_What the task requires_
When you reach the line containing "This document describes" in the entries below, begin reproducing lines exactly, and stop once the line containing "Dry run mode allows" is done.

↓

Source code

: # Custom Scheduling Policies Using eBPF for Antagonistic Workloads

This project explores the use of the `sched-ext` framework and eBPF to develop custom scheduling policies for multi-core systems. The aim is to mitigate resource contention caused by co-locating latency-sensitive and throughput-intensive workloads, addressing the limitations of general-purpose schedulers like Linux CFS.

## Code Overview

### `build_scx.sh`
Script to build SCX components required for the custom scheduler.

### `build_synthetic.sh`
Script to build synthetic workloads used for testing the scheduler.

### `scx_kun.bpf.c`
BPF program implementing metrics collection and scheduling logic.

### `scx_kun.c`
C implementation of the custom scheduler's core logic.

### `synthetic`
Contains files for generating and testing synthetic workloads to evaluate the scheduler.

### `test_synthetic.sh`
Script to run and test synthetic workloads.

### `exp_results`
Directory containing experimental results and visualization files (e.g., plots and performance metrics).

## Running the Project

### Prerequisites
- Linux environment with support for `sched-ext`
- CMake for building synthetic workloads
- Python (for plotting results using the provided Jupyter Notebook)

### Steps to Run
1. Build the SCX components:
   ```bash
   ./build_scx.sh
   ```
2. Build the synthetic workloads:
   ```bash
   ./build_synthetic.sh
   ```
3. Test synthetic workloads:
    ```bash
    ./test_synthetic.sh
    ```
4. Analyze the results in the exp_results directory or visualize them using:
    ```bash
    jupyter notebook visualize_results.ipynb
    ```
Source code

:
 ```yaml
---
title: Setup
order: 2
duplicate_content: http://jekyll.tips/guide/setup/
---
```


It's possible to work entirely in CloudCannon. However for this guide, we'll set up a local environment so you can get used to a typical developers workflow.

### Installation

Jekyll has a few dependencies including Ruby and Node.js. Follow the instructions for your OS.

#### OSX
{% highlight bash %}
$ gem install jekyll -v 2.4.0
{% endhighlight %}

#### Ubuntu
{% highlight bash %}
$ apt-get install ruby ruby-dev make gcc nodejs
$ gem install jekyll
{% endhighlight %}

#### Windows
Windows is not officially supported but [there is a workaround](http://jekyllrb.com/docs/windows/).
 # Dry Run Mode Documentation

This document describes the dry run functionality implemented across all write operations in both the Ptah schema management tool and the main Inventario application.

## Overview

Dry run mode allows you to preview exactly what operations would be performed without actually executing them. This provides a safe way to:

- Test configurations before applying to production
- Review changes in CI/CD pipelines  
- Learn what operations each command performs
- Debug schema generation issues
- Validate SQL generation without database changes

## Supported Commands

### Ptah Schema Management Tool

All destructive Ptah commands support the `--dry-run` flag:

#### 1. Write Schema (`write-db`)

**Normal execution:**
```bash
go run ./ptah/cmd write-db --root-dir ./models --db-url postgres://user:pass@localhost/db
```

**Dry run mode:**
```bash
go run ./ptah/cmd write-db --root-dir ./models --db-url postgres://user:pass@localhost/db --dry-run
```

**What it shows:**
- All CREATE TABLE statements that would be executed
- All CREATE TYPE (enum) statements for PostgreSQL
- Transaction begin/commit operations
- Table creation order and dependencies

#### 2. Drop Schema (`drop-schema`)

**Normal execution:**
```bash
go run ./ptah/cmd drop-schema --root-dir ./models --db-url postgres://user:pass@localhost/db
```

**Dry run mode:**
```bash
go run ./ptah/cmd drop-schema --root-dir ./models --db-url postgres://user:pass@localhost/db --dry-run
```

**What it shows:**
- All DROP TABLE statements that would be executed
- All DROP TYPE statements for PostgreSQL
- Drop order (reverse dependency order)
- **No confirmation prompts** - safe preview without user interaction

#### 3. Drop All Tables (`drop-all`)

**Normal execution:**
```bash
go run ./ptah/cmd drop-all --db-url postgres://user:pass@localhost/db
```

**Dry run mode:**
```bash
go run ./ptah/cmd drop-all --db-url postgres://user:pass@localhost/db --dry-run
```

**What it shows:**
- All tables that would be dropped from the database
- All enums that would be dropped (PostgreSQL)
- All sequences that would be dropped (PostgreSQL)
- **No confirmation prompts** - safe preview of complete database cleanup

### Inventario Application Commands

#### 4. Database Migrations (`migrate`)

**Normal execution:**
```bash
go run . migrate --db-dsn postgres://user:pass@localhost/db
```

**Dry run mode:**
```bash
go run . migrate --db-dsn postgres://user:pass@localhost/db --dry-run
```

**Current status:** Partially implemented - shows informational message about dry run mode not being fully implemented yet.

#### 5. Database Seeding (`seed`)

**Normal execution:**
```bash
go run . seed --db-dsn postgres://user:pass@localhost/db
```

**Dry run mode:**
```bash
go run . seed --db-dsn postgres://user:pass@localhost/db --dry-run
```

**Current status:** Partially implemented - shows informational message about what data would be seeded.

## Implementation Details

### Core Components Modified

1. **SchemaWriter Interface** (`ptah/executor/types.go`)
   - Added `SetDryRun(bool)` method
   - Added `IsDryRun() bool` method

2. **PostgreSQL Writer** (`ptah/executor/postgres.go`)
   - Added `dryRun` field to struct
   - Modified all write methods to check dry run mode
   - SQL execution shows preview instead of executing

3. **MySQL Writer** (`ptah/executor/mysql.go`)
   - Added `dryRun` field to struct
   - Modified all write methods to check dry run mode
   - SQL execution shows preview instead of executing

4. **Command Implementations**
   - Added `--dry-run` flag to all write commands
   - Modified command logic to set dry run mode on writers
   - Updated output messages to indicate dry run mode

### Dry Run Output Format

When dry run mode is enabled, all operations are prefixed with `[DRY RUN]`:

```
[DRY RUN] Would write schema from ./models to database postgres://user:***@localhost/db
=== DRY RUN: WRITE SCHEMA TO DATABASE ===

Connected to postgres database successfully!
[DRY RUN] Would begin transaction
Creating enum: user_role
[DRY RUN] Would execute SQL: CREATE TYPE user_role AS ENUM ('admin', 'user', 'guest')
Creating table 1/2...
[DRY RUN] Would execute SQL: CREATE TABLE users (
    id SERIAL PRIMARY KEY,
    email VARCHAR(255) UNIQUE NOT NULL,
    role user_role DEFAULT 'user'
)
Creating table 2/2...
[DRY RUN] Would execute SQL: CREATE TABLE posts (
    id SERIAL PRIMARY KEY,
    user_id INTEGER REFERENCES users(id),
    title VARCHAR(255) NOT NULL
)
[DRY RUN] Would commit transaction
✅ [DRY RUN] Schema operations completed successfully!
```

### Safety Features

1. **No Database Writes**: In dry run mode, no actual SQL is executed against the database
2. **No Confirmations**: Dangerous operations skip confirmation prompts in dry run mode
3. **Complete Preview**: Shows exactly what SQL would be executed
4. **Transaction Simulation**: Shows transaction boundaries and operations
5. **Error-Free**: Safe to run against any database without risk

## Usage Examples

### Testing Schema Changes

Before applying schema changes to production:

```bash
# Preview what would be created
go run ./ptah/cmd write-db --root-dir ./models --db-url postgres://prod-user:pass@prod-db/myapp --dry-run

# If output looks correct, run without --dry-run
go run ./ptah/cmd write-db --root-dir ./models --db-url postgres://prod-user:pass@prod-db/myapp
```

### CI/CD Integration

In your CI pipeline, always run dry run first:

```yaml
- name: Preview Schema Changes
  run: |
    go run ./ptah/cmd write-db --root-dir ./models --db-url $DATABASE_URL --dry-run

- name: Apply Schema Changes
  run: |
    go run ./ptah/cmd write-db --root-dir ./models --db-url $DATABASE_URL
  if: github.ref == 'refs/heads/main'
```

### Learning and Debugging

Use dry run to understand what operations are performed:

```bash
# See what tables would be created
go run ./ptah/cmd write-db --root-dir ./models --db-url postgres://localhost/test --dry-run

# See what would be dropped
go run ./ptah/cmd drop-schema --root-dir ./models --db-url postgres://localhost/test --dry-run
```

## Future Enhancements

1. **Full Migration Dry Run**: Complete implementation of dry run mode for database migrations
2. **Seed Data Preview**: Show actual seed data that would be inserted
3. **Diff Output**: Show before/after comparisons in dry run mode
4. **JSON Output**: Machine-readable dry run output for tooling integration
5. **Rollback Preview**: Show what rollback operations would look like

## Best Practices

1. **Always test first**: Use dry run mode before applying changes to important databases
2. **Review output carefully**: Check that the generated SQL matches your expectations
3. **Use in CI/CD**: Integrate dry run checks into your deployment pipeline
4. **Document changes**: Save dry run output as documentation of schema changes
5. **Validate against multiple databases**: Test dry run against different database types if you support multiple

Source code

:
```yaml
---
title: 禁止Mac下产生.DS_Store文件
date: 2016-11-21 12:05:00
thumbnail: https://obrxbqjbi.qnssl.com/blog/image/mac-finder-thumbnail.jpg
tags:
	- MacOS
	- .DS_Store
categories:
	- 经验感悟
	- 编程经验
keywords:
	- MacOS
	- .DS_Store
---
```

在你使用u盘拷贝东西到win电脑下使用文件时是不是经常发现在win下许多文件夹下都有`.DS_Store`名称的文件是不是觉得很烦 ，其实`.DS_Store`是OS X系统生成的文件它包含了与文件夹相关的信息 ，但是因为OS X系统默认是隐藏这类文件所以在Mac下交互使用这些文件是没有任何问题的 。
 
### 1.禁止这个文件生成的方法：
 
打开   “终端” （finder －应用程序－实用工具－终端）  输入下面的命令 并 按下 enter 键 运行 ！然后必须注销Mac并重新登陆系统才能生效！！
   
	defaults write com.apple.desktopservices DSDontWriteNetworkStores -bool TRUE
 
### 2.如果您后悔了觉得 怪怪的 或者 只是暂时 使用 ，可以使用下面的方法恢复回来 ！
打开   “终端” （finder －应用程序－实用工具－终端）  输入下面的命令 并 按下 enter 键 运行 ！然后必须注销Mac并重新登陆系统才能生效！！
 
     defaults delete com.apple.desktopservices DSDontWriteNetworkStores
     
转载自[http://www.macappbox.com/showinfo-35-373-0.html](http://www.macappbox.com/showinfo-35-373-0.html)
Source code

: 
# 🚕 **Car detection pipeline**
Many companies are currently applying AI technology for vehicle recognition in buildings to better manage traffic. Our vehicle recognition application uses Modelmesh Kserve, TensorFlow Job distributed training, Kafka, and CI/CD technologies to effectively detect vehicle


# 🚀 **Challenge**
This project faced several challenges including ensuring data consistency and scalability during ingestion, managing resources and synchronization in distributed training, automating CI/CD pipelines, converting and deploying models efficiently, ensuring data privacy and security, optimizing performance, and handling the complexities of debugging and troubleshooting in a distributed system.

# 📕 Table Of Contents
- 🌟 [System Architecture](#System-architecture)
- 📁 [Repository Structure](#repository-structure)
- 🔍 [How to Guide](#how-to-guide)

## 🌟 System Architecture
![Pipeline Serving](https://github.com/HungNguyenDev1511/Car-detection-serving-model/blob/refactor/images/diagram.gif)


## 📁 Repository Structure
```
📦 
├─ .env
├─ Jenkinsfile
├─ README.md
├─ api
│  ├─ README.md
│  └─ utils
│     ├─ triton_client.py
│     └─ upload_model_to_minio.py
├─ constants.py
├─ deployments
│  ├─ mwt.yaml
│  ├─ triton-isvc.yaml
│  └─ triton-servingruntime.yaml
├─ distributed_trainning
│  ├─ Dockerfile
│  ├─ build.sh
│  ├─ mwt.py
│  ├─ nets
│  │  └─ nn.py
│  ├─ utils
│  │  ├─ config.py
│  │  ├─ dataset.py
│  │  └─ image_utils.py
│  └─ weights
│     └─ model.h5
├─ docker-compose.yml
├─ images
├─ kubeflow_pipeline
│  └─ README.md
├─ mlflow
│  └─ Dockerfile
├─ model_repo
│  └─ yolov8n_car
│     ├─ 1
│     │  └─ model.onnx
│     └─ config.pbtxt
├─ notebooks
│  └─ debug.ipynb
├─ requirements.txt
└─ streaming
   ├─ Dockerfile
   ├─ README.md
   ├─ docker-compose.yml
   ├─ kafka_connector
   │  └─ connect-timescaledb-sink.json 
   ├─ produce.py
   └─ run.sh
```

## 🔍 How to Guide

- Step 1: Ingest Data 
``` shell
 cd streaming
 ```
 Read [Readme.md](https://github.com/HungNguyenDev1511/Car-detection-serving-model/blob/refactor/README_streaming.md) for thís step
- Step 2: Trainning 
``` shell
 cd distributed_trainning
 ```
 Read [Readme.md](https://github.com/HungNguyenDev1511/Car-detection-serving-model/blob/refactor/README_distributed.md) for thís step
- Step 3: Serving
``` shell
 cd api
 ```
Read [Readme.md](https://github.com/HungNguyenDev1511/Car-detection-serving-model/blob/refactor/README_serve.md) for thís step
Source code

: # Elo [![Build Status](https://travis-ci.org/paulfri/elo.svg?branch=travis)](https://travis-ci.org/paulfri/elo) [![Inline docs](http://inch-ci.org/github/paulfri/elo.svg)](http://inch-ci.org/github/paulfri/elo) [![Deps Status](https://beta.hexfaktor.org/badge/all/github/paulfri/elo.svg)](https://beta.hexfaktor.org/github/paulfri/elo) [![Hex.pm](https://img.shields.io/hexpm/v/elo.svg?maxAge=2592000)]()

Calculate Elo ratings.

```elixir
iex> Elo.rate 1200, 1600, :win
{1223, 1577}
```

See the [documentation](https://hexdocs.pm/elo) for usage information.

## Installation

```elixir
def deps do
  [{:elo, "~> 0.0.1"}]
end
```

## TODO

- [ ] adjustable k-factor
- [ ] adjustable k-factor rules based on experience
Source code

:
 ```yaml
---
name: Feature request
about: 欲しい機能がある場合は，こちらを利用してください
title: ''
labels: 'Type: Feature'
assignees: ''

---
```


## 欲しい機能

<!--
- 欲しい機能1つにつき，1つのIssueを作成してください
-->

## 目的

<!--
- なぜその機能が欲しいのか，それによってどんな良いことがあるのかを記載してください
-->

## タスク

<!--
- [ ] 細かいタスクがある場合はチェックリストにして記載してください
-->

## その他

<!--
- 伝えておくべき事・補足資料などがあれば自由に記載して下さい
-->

↑

_Written answer_
This document describes the dry run functionality implemented across all write operations in both the Ptah schema management tool and the main Inventario application.

## Overview

Dry run mode allows you to preview exactly what operations would be performed without actually executing them. This provides a safe way to:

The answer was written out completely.